Più recentemente, si è commosso per la telefonata di Fini, che ha solidarizzato per l’infame processo che sta subendo per vilipendio del Capo dello Stato e da quel momento gli riserva tante carinerie, arrivando anche a scrivere righe strappalacrime: «…da lontano Fini guarda le macerie che ha lasciato. Certo, con i suoi errori, ma senza di lui è andata ancora peggio, questa è la realtà». Ma i primi amori non si scordano mai, tanto da fargli scrivere, inserendosi nella feroce polemica su twitter proprio tra Fini e Gasparri, «io non dimentico il leader». Facile capire a chi si riferisse.
Eppure, sembrerebbe partire con le migliori intenzioni, fotografando la tristezza del momento vissuto dai resti di quella citata ed abusata Comunità, che viene da lontano: «Il movimento della Meloni, Fratelli d’Italia, non riesce ancora a decollare perché non dà l’idea di volersi unire ad altri; Ncd con le ovvie difficoltà per chi ha un’anima di destra a stare in un partito alleato con la sinistra… Vivo la realtà della Regione Lazio: io sono capogruppo de La Destra; Giancarlo Righini lo è per Fratelli d’Italia; Luca Gramazio guida il gruppo di Forza Italia e Pietro Di Paolo quello di Ncd. Quasi fosse uno scherzo, c’è pure la lista Zingaretti ad essere guidata da un ex-An, Michele Baldi. Tutto questo è insopportabile». Condivisibile.
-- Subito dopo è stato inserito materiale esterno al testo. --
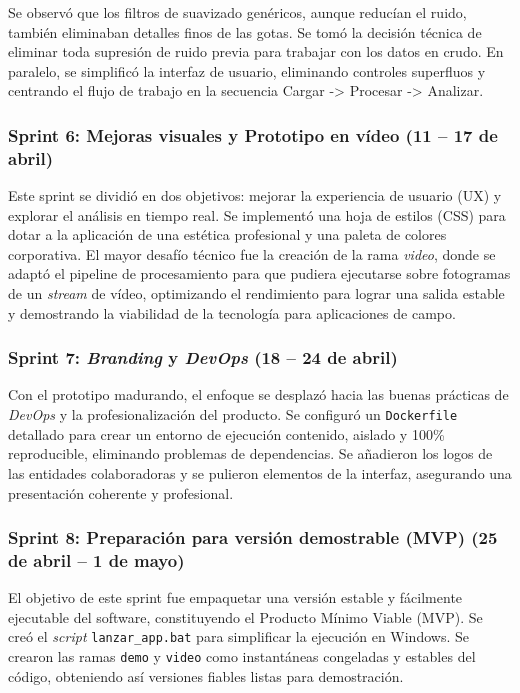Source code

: Se observó que los filtros de suavizado genéricos, aunque reducían el ruido, también eliminaban detalles finos de las gotas. Se tomó la decisión técnica de eliminar toda supresión de ruido previa para trabajar con los datos en crudo. En paralelo, se simplificó la interfaz de usuario, eliminando controles superfluos y centrando el flujo de trabajo en la secuencia Cargar -> Procesar -> Analizar.

\subsubsection{Sprint 6: Mejoras visuales y Prototipo en vídeo (11 – 17 de abril)}

Este sprint se dividió en dos objetivos: mejorar la experiencia de usuario (UX) y explorar el análisis en tiempo real. Se implementó una hoja de estilos (CSS) para dotar a la aplicación de una estética profesional y una paleta de colores corporativa. El mayor desafío técnico fue la creación de la rama \textit{video}, donde se adaptó el pipeline de procesamiento para que pudiera ejecutarse sobre fotogramas de un \textit{stream} de vídeo, optimizando el rendimiento para lograr una salida estable y demostrando la viabilidad de la tecnología para aplicaciones de campo.

\subsubsection{Sprint 7: \textit{Branding} y \textit{DevOps} (18 – 24 de abril)}

Con el prototipo madurando, el enfoque se desplazó hacia las buenas prácticas de \textit{DevOps} y la profesionalización del producto. Se configuró un \verb|Dockerfile| detallado para crear un entorno de ejecución contenido, aislado y 100\% reproducible, eliminando problemas de dependencias. Se añadieron los logos de las entidades colaboradoras y se pulieron elementos de la interfaz, asegurando una presentación coherente y profesional.

\subsubsection{Sprint 8: Preparación para versión demostrable (MVP) (25 de abril – 1 de mayo)}

El objetivo de este sprint fue empaquetar una versión estable y fácilmente ejecutable del software, constituyendo el Producto Mínimo Viable (MVP). Se creó el \textit{script} \verb|lanzar_app.bat| para simplificar la ejecución en Windows. Se crearon las ramas \verb|demo| y \verb|video| como instantáneas congeladas y estables del código, obteniendo así versiones fiables listas para demostración.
Storace conquistò fama e notorietà quando fu il brioso e fantasioso addetto stampa di Fini ed effettivamente inventò un personaggio, strappandolo dal grigiore che lo caratterizzava. Lo portò frequentemente alla ribalta della cronaca politica nazionale, facendolo diventare uno dei principali protagonisti del centrodestra, forte di un consenso che oggi viene vissuto come un sogno probabilmente irripetibile. Insomma, un abilissimo comunicatore, o almeno così tutti abbiamo finora creduto. Infatti, leggendo gli ‘scivoloni comunicativi’ che sta compiendo negli ultimi mesi, vien da chiedersi chi oggi lo consigli o se, perdendo visibilità nello scenario nazionale, abbia perso anche la stoffa di un tempo.
Sospetto fortificato da alcune domande che, seppure si sia affrettato a precisare siano fatte «senza disegni altri, ma solo per voglia di capire e discutere su che fine deve fare questa comunità», lasciano perplessi e dubbiosi: «Se le colpe sono state di Fini, perché senza Fini non ci si riesce ad unire? Senza Fini, siamo più compatti o meno compatti? Se il ‘traditore’ era lui, perché senza il ‘traditore’i ‘puri’ non riescono a marciare uniti? Vuoi vedere che alla fine era l’unico leader capace di tenerci insieme?».
Recentemente, avevo già proposto a Storace 10 domande, alle quali ha legittimamente deciso di non rispondere ed effettivamente perché mai avrebbe dovuto farlo, visto che non sono né un intellettuale di fama, né un dirigente politico di vertice, né un militante del suo partito?
Perciò, mi limito a proporne una sola, rivolta a chi avrà voglia e tempo di cimentarsi: perché ha tutta questa ansia di riciclare o riabilitare il capriolatore Gianfry?

P.S. = I brani virgolettati sono tratti dall’editoriale di oggi sul Giornale d’Italia.